"""

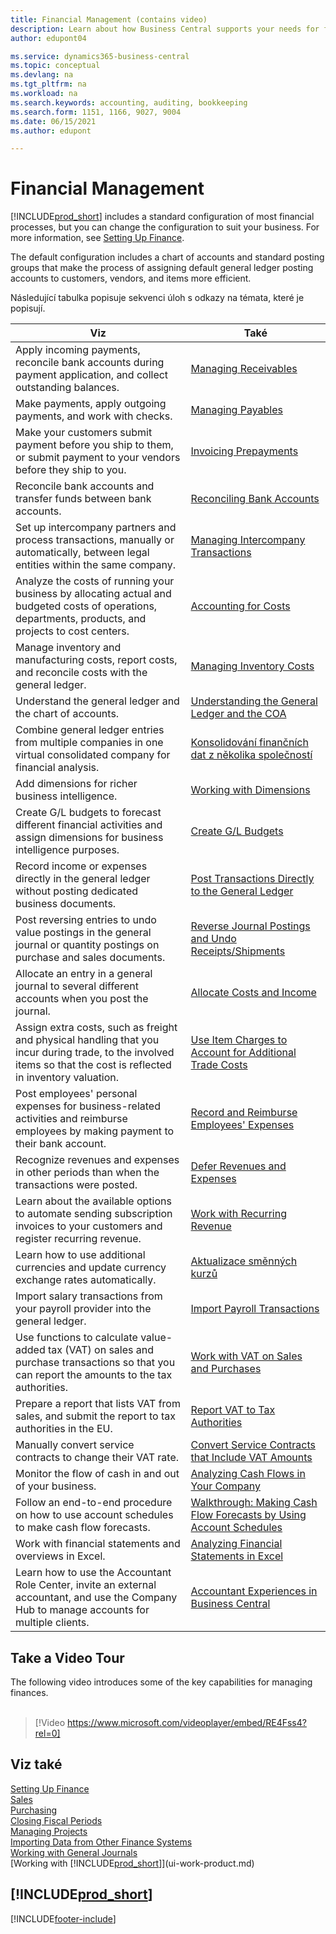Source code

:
 ```yaml
---
title: Financial Management (contains video)
description: Learn about how Business Central supports your needs for financial management, accounting, auditing, and bookkeeping.
author: edupont04

ms.service: dynamics365-business-central
ms.topic: conceptual
ms.devlang: na
ms.tgt_pltfrm: na
ms.workload: na
ms.search.keywords: accounting, auditing, bookkeeping
ms.search.form: 1151, 1166, 9027, 9004
ms.date: 06/15/2021
ms.author: edupont

---
```

# Financial Management

[!INCLUDE[prod_short](includes/prod_short.md)] includes a standard configuration of most financial processes, but you can change the configuration to suit your business. For more information, see [Setting Up Finance](finance-setup-finance.md).

The default configuration includes a chart of accounts and standard posting groups that make the process of assigning default general ledger posting accounts to customers, vendors, and items more efficient.

Následující tabulka popisuje sekvenci úloh s odkazy na témata, které je popisují.

| Viz | Také |
| --- | --- |
| Apply incoming payments, reconcile bank accounts during payment application, and collect outstanding balances. | [Managing Receivables](receivables-manage-receivables.md) |
| Make payments, apply outgoing payments, and work with checks. | [Managing Payables](payables-manage-payables.md) |
| Make your customers submit payment before you ship to them, or submit payment to your vendors before they ship to you. | [Invoicing Prepayments](finance-invoice-prepayments.md) |
| Reconcile bank accounts and transfer funds between bank accounts. | [Reconciling Bank Accounts](bank-manage-bank-accounts.md) |
| Set up intercompany partners and process transactions, manually or automatically, between legal entities within the same company. | [Managing Intercompany Transactions](intercompany-manage.md) |
| Analyze the costs of running your business by allocating actual and budgeted costs of operations, departments, products, and projects to cost centers. | [Accounting for Costs](finance-manage-cost-accounting.md) |
| Manage inventory and manufacturing costs, report costs, and reconcile costs with the general ledger. | [Managing Inventory Costs](finance-manage-inventory-costs.md) |
| Understand the general ledger and the chart of accounts. | [Understanding the General Ledger and the COA](finance-general-ledger.md) |
| Combine general ledger entries from multiple companies in one virtual consolidated company for financial analysis. | [Konsolidování finančních dat z několika společností](finance-consolidated-company-reporting.md) |
| Add dimensions for richer business intelligence. | [Working with Dimensions](finance-dimensions.md) |
| Create G/L budgets to forecast different financial activities and assign dimensions for business intelligence purposes. | [Create G/L Budgets](finance-how-create-budgets.md) |
| Record income or expenses directly in the general ledger without posting dedicated business documents. | [Post Transactions Directly to the General Ledger](finance-how-post-transactions-directly.md) |
| Post reversing entries to undo value postings in the general journal or quantity postings on purchase and sales documents. | [Reverse Journal Postings and Undo Receipts/Shipments](finance-how-reverse-journal-posting.md) |
| Allocate an entry in a general journal to several different accounts when you post the journal. | [Allocate Costs and Income](year-allocate-costs-income.md) |
| Assign extra costs, such as freight and physical handling that you incur during trade, to the involved items so that the cost is reflected in inventory valuation. | [Use Item Charges to Account for Additional Trade Costs](payables-how-assign-item-charges.md) |
| Post employees' personal expenses for business-related activities and reimburse employees by making payment to their bank account. | [Record and Reimburse Employees' Expenses](finance-how-record-reimburse-employee-expenses.md) |
| Recognize revenues and expenses in other periods than when the transactions were posted. | [Defer Revenues and Expenses](finance-how-defer-revenue-expenses.md) |
| Learn about the available options to automate sending subscription invoices to your customers and register recurring revenue. | [Work with Recurring Revenue](finance-recurring-invoicing.md) |
| Learn how to use additional currencies and update currency exchange rates automatically. | [Aktualizace směnných kurzů](finance-how-update-currencies.md) |
| Import salary transactions from your payroll provider into the general ledger. | [Import Payroll Transactions](finance-how-import-payroll-transactions.md) |
| Use functions to calculate value-added tax (VAT) on sales and purchase transactions so that you can report the amounts to the tax authorities. | [Work with VAT on Sales and Purchases](finance-work-with-vat.md) |
| Prepare a report that lists VAT from sales, and submit the report to tax authorities in the EU. | [Report VAT to Tax Authorities](finance-how-report-vat.md) |
| Manually convert service contracts to change their VAT rate. | [Convert Service Contracts that Include VAT Amounts](service-how-to-convert-service-contracts.md) |
| Monitor the flow of cash in and out of your business. | [Analyzing Cash Flows in Your Company](finance-analyze-cash-flow.md) |
| Follow an end-to-end procedure on how to use account schedules to make cash flow forecasts. | [Walkthrough: Making Cash Flow Forecasts by Using Account Schedules](walkthrough-making-cash-flow-forecasts-by-using-account-schedules.md) |
| Work with financial statements and overviews in Excel. | [Analyzing Financial Statements in Excel](finance-analyze-excel.md) |
| Learn how to use the Accountant Role Center, invite an external accountant, and use the Company Hub to manage accounts for multiple clients. | [Accountant Experiences in Business Central](finance-accounting.md) |

## Take a Video Tour

The following video introduces some of the key capabilities for managing finances. <br><br>

> [!Video https://www.microsoft.com/videoplayer/embed/RE4Fss4?rel=0]

## Viz také

[Setting Up Finance](finance-setup-finance.md)  
[Sales](sales-manage-sales.md)  
[Purchasing](purchasing-manage-purchasing.md)  
[Closing Fiscal Periods](year-close-years-periods.md)  
[Managing Projects](projects-manage-projects.md)  
[Importing Data from Other Finance Systems](across-import-data-configuration-packages.md)  
[Working with General Journals](ui-work-general-journals.md)  
[Working with [!INCLUDE[prod_short](includes/prod_short.md)]](ui-work-product.md)

## [!INCLUDE[prod_short](includes/free_trial_md.md)]


[!INCLUDE[footer-include](includes/footer-banner.md)]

"""

■ Problem requirements:
Whenever images occur above, omit them and retype each line exactly as it stands.

■ Result below:
Source code

:
 ```yaml
---
title: Financial Management (contains video)
description: Learn about how Business Central supports your needs for financial management, accounting, auditing, and bookkeeping.
author: edupont04

ms.service: dynamics365-business-central
ms.topic: conceptual
ms.devlang: na
ms.tgt_pltfrm: na
ms.workload: na
ms.search.keywords: accounting, auditing, bookkeeping
ms.search.form: 1151, 1166, 9027, 9004
ms.date: 06/15/2021
ms.author: edupont

---
```

# Financial Management

[!INCLUDE[prod_short](includes/prod_short.md)] includes a standard configuration of most financial processes, but you can change the configuration to suit your business. For more information, see [Setting Up Finance](finance-setup-finance.md).

The default configuration includes a chart of accounts and standard posting groups that make the process of assigning default general ledger posting accounts to customers, vendors, and items more efficient.

Následující tabulka popisuje sekvenci úloh s odkazy na témata, které je popisují.

| Viz | Také |
| --- | --- |
| Apply incoming payments, reconcile bank accounts during payment application, and collect outstanding balances. | [Managing Receivables](receivables-manage-receivables.md) |
| Make payments, apply outgoing payments, and work with checks. | [Managing Payables](payables-manage-payables.md) |
| Make your customers submit payment before you ship to them, or submit payment to your vendors before they ship to you. | [Invoicing Prepayments](finance-invoice-prepayments.md) |
| Reconcile bank accounts and transfer funds between bank accounts. | [Reconciling Bank Accounts](bank-manage-bank-accounts.md) |
| Set up intercompany partners and process transactions, manually or automatically, between legal entities within the same company. | [Managing Intercompany Transactions](intercompany-manage.md) |
| Analyze the costs of running your business by allocating actual and budgeted costs of operations, departments, products, and projects to cost centers. | [Accounting for Costs](finance-manage-cost-accounting.md) |
| Manage inventory and manufacturing costs, report costs, and reconcile costs with the general ledger. | [Managing Inventory Costs](finance-manage-inventory-costs.md) |
| Understand the general ledger and the chart of accounts. | [Understanding the General Ledger and the COA](finance-general-ledger.md) |
| Combine general ledger entries from multiple companies in one virtual consolidated company for financial analysis. | [Konsolidování finančních dat z několika společností](finance-consolidated-company-reporting.md) |
| Add dimensions for richer business intelligence. | [Working with Dimensions](finance-dimensions.md) |
| Create G/L budgets to forecast different financial activities and assign dimensions for business intelligence purposes. | [Create G/L Budgets](finance-how-create-budgets.md) |
| Record income or expenses directly in the general ledger without posting dedicated business documents. | [Post Transactions Directly to the General Ledger](finance-how-post-transactions-directly.md) |
| Post reversing entries to undo value postings in the general journal or quantity postings on purchase and sales documents. | [Reverse Journal Postings and Undo Receipts/Shipments](finance-how-reverse-journal-posting.md) |
| Allocate an entry in a general journal to several different accounts when you post the journal. | [Allocate Costs and Income](year-allocate-costs-income.md) |
| Assign extra costs, such as freight and physical handling that you incur during trade, to the involved items so that the cost is reflected in inventory valuation. | [Use Item Charges to Account for Additional Trade Costs](payables-how-assign-item-charges.md) |
| Post employees' personal expenses for business-related activities and reimburse employees by making payment to their bank account. | [Record and Reimburse Employees' Expenses](finance-how-record-reimburse-employee-expenses.md) |
| Recognize revenues and expenses in other periods than when the transactions were posted. | [Defer Revenues and Expenses](finance-how-defer-revenue-expenses.md) |
| Learn about the available options to automate sending subscription invoices to your customers and register recurring revenue. | [Work with Recurring Revenue](finance-recurring-invoicing.md) |
| Learn how to use additional currencies and update currency exchange rates automatically. | [Aktualizace směnných kurzů](finance-how-update-currencies.md) |
| Import salary transactions from your payroll provider into the general ledger. | [Import Payroll Transactions](finance-how-import-payroll-transactions.md) |
| Use functions to calculate value-added tax (VAT) on sales and purchase transactions so that you can report the amounts to the tax authorities. | [Work with VAT on Sales and Purchases](finance-work-with-vat.md) |
| Prepare a report that lists VAT from sales, and submit the report to tax authorities in the EU. | [Report VAT to Tax Authorities](finance-how-report-vat.md) |
| Manually convert service contracts to change their VAT rate. | [Convert Service Contracts that Include VAT Amounts](service-how-to-convert-service-contracts.md) |
| Monitor the flow of cash in and out of your business. | [Analyzing Cash Flows in Your Company](finance-analyze-cash-flow.md) |
| Follow an end-to-end procedure on how to use account schedules to make cash flow forecasts. | [Walkthrough: Making Cash Flow Forecasts by Using Account Schedules](walkthrough-making-cash-flow-forecasts-by-using-account-schedules.md) |
| Work with financial statements and overviews in Excel. | [Analyzing Financial Statements in Excel](finance-analyze-excel.md) |
| Learn how to use the Accountant Role Center, invite an external accountant, and use the Company Hub to manage accounts for multiple clients. | [Accountant Experiences in Business Central](finance-accounting.md) |

## Take a Video Tour

The following video introduces some of the key capabilities for managing finances. <br><br>

> [!Video https://www.microsoft.com/videoplayer/embed/RE4Fss4?rel=0]

## Viz také

[Setting Up Finance](finance-setup-finance.md)  
[Sales](sales-manage-sales.md)  
[Purchasing](purchasing-manage-purchasing.md)  
[Closing Fiscal Periods](year-close-years-periods.md)  
[Managing Projects](projects-manage-projects.md)  
[Importing Data from Other Finance Systems](across-import-data-configuration-packages.md)  
[Working with General Journals](ui-work-general-journals.md)  
[Working with [!INCLUDE[prod_short](includes/prod_short.md)]](ui-work-product.md)

## [!INCLUDE[prod_short](includes/free_trial_md.md)]


[!INCLUDE[footer-include](includes/footer-banner.md)]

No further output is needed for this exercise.